**MATERIAL FOR THE TASK:**
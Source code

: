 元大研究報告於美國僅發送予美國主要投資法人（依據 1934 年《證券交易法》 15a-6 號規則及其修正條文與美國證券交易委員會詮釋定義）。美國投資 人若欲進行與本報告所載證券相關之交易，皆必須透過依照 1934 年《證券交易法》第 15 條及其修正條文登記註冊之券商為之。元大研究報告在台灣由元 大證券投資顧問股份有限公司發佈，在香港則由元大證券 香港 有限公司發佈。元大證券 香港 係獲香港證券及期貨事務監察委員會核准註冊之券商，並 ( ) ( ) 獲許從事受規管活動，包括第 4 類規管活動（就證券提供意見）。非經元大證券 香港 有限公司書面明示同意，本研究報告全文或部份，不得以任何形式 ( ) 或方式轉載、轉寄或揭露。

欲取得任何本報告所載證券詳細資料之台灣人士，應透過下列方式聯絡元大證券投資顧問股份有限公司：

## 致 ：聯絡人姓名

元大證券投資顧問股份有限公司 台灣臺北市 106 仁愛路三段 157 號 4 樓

**TASK OBJECTIVE:** Nothing but the line with "欲取得任何本報告所載證券詳細" and the lines after it, through the end of the material, should appear in the output, word for word.

**ANSWER FOR THIS EXERCISE:**
欲取得任何本報告所載證券詳細資料之台灣人士，應透過下列方式聯絡元大證券投資顧問股份有限公司：

## 致 ：聯絡人姓名

元大證券投資顧問股份有限公司 台灣臺北市 106 仁愛路三段 157 號 4 樓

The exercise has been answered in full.